Tuesday, July 14, 2009

Counting the Gulls

It’s a perfect summer afternoon (mid-60’s, breezy, miles of architectural cloud formations) and I’m taking a walk after spending 4.5 hours in what my school calls an “intensive English Language Program.” That description translates like this: I spend six weeks teaching a fairly enjoyable series of summer school classes – two consecutive three-week sessions – wherein I attempt, as best I can, to tutor enthusiastic and highly motivated second-language speakers in some of the idiosyncrasies of my first and only language. (“Professor, why do you say “get in the car” but “get on the train?”) I love this gig, but by the end of every day I’m hoarse and weary and just a tad embarrassed about how many times I fall back onto the “English has many exceptions to the rules” response when they ask me yet another unanswerable grammar question.

As I pass a big green field – fifty yards, give or take – I decide to count how many seagulls are sitting or standing in a loose cluster at its center. They’re not easy to count – the local gulls have no interest in the clean lines of, say, marching-band formations – but I appreciate precision and so I gamely add them up and arrive at the number 122. I wonder if it would be alright to change that sum to 117, should I later decide to use the gulls, somehow, in a piece of writing. One seventeen sounds better,” I think, although that’s clearly subjective. I question whether the tiny fact alteration is exactly the kind of tweak I sometimes warn my students against – the beginning of the proverbial slide down the annoyingly alliterative slippery slope – or if, rather, it falls rather obviously into the “creative” side of creative nonfiction. Losing interest in that question almost more quickly than it takes to ask it, I begin to wonder why I prefer odd numbers to even. What have even numbers ever done to me? What have odd numbers ever done for me?

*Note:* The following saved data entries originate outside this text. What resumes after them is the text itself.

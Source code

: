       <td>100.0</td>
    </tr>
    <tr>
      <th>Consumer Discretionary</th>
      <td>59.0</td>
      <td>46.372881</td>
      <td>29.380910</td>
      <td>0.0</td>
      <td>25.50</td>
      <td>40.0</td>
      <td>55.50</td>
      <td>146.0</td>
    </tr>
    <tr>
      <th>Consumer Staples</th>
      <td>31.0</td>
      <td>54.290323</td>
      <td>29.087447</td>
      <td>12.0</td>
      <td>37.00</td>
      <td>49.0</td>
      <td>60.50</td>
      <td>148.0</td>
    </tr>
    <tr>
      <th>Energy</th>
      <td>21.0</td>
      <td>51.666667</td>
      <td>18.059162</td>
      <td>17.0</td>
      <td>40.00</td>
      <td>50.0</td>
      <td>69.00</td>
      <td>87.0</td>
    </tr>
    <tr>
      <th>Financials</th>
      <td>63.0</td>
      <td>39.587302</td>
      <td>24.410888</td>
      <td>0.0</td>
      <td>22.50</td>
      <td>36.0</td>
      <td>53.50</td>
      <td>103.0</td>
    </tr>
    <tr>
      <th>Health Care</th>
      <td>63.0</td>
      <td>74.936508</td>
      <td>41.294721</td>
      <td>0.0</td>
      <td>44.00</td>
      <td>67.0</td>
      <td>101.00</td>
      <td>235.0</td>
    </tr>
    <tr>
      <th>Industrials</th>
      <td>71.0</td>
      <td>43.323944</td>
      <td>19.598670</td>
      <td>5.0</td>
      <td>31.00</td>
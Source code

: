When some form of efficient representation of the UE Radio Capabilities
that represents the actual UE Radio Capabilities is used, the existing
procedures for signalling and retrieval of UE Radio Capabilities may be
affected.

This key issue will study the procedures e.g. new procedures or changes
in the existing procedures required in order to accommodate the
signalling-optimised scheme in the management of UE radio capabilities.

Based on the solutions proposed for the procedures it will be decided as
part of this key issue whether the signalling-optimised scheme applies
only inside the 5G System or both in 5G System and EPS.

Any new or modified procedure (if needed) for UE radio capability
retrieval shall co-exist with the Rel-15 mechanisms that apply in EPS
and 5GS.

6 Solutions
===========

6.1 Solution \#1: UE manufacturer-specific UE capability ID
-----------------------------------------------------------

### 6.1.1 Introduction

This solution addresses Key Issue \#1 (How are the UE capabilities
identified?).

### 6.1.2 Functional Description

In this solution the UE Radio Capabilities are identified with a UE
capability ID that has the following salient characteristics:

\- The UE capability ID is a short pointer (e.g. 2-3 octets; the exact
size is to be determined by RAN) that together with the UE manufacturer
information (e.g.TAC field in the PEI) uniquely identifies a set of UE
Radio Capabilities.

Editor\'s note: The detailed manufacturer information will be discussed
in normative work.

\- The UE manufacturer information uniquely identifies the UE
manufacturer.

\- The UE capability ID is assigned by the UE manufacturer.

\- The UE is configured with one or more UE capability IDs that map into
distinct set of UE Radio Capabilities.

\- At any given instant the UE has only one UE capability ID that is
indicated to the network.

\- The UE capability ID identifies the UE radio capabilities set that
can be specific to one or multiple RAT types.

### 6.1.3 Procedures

The gulls have maintained a steadfast aloofness despite my wandering about, but now I must cross the field. I’m careful to stay far enough away that I don’t disturb them, but as I approach the halfway point I begin to feel mischievous. I want to wave my arms, I want to shout, I want the gulls to heave up in a great mass of gray-white cacophony and squawk in their shrewish and raucous manner. I want to report that it was like seeing oddly edgy angels arise from the meadow, but it’s not a meadow, the gulls are nothing like angels, and I remain, however foolishly, however much it limits me, enduringly devoted to what I believe, in my heart, to be the truth.

I took a walk on a beautiful day. A few common clouds rimmed the sky. The gulls pleased me. There were about 120 of them, white loaves scattered on impossibly green grass. For a while, I was happy.